## WHAT IS EXPECTED
Could the entries below be reproduced exactly, with the images removed?

Source texts of formatted documents:
::::

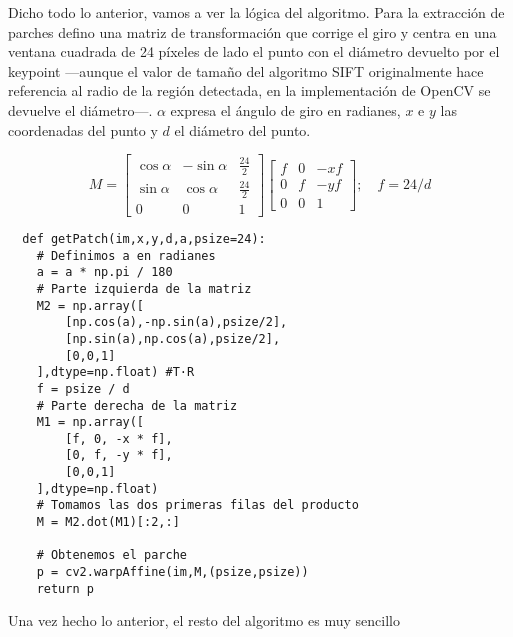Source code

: \documentclass{article}
\begin{document}
Dicho todo lo anterior, vamos a ver la lógica del algoritmo. Para la extracción de parches defino una matriz de transformación que corrige el giro y centra en una ventana cuadrada de 24 píxeles de lado el punto con el diámetro devuelto por el keypoint ---aunque el valor de tamaño del algoritmo SIFT originalmente hace referencia al radio de la región detectada, en la implementación de OpenCV se devuelve el diámetro---. $\alpha$ expresa el ángulo de giro en radianes, $x$ e $y$ las coordenadas del punto y $d$ el diámetro del punto.

\[M = \begin{bmatrix}
\cos \alpha & -\sin \alpha & \frac{24}{2} \\
\sin \alpha & \cos \alpha & \frac{24}{2} \\
0 & 0 & 1
\end{bmatrix}
\begin{bmatrix}
f & 0 & -xf \\
0 & f & -yf \\
0 & 0 & 1
\end{bmatrix}; \quad f=24/d\]

\begin{verbatim}
  def getPatch(im,x,y,d,a,psize=24):
    # Definimos a en radianes
    a = a * np.pi / 180
    # Parte izquierda de la matriz
    M2 = np.array([
        [np.cos(a),-np.sin(a),psize/2],
        [np.sin(a),np.cos(a),psize/2],
        [0,0,1]
    ],dtype=np.float) #T·R
    f = psize / d
    # Parte derecha de la matriz
    M1 = np.array([
        [f, 0, -x * f],
        [0, f, -y * f],
        [0,0,1]
    ],dtype=np.float)
    # Tomamos las dos primeras filas del producto
    M = M2.dot(M1)[:2,:]
    
    # Obtenemos el parche
    p = cv2.warpAffine(im,M,(psize,psize))
    return p
\end{verbatim}

Una vez hecho lo anterior, el resto del algoritmo es muy sencillo
\end{document}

::::

## RESULT OF THIS TASK
Source code

: \documentclass{article}
\begin{document}
Dicho todo lo anterior, vamos a ver la lógica del algoritmo. Para la extracción de parches defino una matriz de transformación que corrige el giro y centra en una ventana cuadrada de 24 píxeles de lado el punto con el diámetro devuelto por el keypoint ---aunque el valor de tamaño del algoritmo SIFT originalmente hace referencia al radio de la región detectada, en la implementación de OpenCV se devuelve el diámetro---. $\alpha$ expresa el ángulo de giro en radianes, $x$ e $y$ las coordenadas del punto y $d$ el diámetro del punto.

\[M = \begin{bmatrix}
\cos \alpha & -\sin \alpha & \frac{24}{2} \\
\sin \alpha & \cos \alpha & \frac{24}{2} \\
0 & 0 & 1
\end{bmatrix}
\begin{bmatrix}
f & 0 & -xf \\
0 & f & -yf \\
0 & 0 & 1
\end{bmatrix}; \quad f=24/d\]

\begin{verbatim}
  def getPatch(im,x,y,d,a,psize=24):
    # Definimos a en radianes
    a = a * np.pi / 180
    # Parte izquierda de la matriz
    M2 = np.array([
        [np.cos(a),-np.sin(a),psize/2],
        [np.sin(a),np.cos(a),psize/2],
        [0,0,1]
    ],dtype=np.float) #T·R
    f = psize / d
    # Parte derecha de la matriz
    M1 = np.array([
        [f, 0, -x * f],
        [0, f, -y * f],
        [0,0,1]
    ],dtype=np.float)
    # Tomamos las dos primeras filas del producto
    M = M2.dot(M1)[:2,:]
    
    # Obtenemos el parche
    p = cv2.warpAffine(im,M,(psize,psize))
    return p
\end{verbatim}

Una vez hecho lo anterior, el resto del algoritmo es muy sencillo
\end{document}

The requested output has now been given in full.